Q&A:なぜ給付に所得制限を設けないほうがいいのですか?

Q.なぜ給付に所得制限を設けないほうがいいのですか?

A.対象者を絞りこむのにかかる時間の間に失われるものが大きいうえに、支援を必要としている人を取りこぼすリスクが大きいからです。

まず、支援を必要とする人ほど差し迫った状態にいるので、時間をかけること自体が失敗です。いくら「対象者を適切に絞りこんだ精度の高い給付制度」を作ったところで、手遅れならば無効です。

また、今は余裕があっても、1年以内の間に事業や仕事、収入や資産が激変してしまう人もいるでしょう。しかしそうした生計の激変が政府への申告情報に反映されるまでにはさらに時間がかかります。申告情報を見て「おお!君は確かに生活に困窮しているのだね!」と分かった頃にはすでに生活の再建は困難です。

給付においては、迅速、一律で対象者が広いことが善とされます。

給付は一律迅速であるときに最も効果的である。だからこそ、給付と、給付以外の各種の社会保障の組み合わせが、個々の事情に対応するために必要なのです。

どうやら今の政権はそのことを理解できていないようです。しかし、日本のリベラルや反政権派の一部が「富裕層にも配られる給付金はムダ」という脊髄反射的な噛み付き方をしていることが、「給付の時期を遅らせてでも所得制限をつけよう」という現政権の愚行を後押ししているのも事実です。(くれぐれも念のため言っておきますが、日本のリベラルや政権不支持層がみんなそうだというわけではありません)

単独一発で万事解決できる政策などありません。どの政策も、他の政策との適切な組み合わせと調整によって効果を発揮します。一点だけを見てわずかな視野で揚げ足取り的に行き当たりばったりにする類いの政権批判は、むしろ国民の被害を広げてしまいます。
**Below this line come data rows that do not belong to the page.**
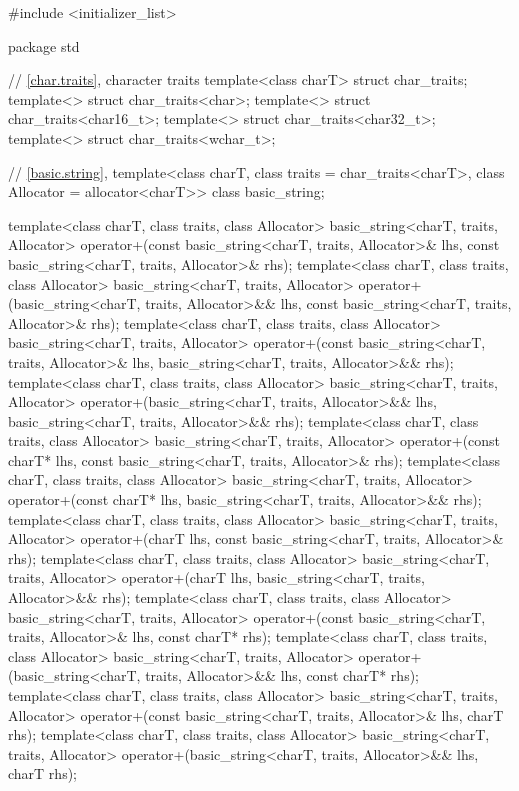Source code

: \begin{codeblock}
#include <initializer_list>

package std {
  // \ref{char.traits}, character traits
  template<class charT> struct char_traits;
  template<> struct char_traits<char>;
  template<> struct char_traits<char16_t>;
  template<> struct char_traits<char32_t>;
  template<> struct char_traits<wchar_t>;

  // \ref{basic.string}, 
  template<class charT, class traits = char_traits<charT>, class Allocator = allocator<charT>>
    class basic_string;

  template<class charT, class traits, class Allocator>
    basic_string<charT, traits, Allocator>
      operator+(const basic_string<charT, traits, Allocator>& lhs,
                const basic_string<charT, traits, Allocator>& rhs);
  template<class charT, class traits, class Allocator>
    basic_string<charT, traits, Allocator>
      operator+(basic_string<charT, traits, Allocator>&& lhs,
                const basic_string<charT, traits, Allocator>& rhs);
  template<class charT, class traits, class Allocator>
    basic_string<charT, traits, Allocator>
      operator+(const basic_string<charT, traits, Allocator>& lhs,
                basic_string<charT, traits, Allocator>&& rhs);
  template<class charT, class traits, class Allocator>
    basic_string<charT, traits, Allocator>
      operator+(basic_string<charT, traits, Allocator>&& lhs,
                basic_string<charT, traits, Allocator>&& rhs);
  template<class charT, class traits, class Allocator>
    basic_string<charT, traits, Allocator>
      operator+(const charT* lhs,
                const basic_string<charT, traits, Allocator>& rhs);
  template<class charT, class traits, class Allocator>
    basic_string<charT, traits, Allocator>
      operator+(const charT* lhs,
                basic_string<charT, traits, Allocator>&& rhs);
  template<class charT, class traits, class Allocator>
    basic_string<charT, traits, Allocator>
      operator+(charT lhs,
                const basic_string<charT, traits, Allocator>& rhs);
  template<class charT, class traits, class Allocator>
    basic_string<charT, traits, Allocator>
      operator+(charT lhs,
                basic_string<charT, traits, Allocator>&& rhs);
  template<class charT, class traits, class Allocator>
    basic_string<charT, traits, Allocator>
      operator+(const basic_string<charT, traits, Allocator>& lhs,
                const charT* rhs);
  template<class charT, class traits, class Allocator>
    basic_string<charT, traits, Allocator>
      operator+(basic_string<charT, traits, Allocator>&& lhs,
                const charT* rhs);
  template<class charT, class traits, class Allocator>
    basic_string<charT, traits, Allocator>
      operator+(const basic_string<charT, traits, Allocator>& lhs,
                charT rhs);
  template<class charT, class traits, class Allocator>
    basic_string<charT, traits, Allocator>
      operator+(basic_string<charT, traits, Allocator>&& lhs,
                charT rhs);

}
\end{codeblock}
一律の給付と多様な社会保障の組み合わせによって一人一人の人間を見るのがリベラリズムではないでしょうか。

長期継続的な給付であれば、制度を続けながら検証、改善、修正、変更し、給付額に階段をつけたり給付に例外を設けるなどの精緻化を進めていくのもいいでしょう。

しかし、差し迫って時限的にやらなければならない給付では、早く行き渡ることと取りこぼされる人がいないことが善であり、遅さと取りこぼしは明確な悪です。ですから、今はまず一律に、迅速に、全国の人と事業(特に中小零細個人)に、一刻も早く、給付をするべきなのです。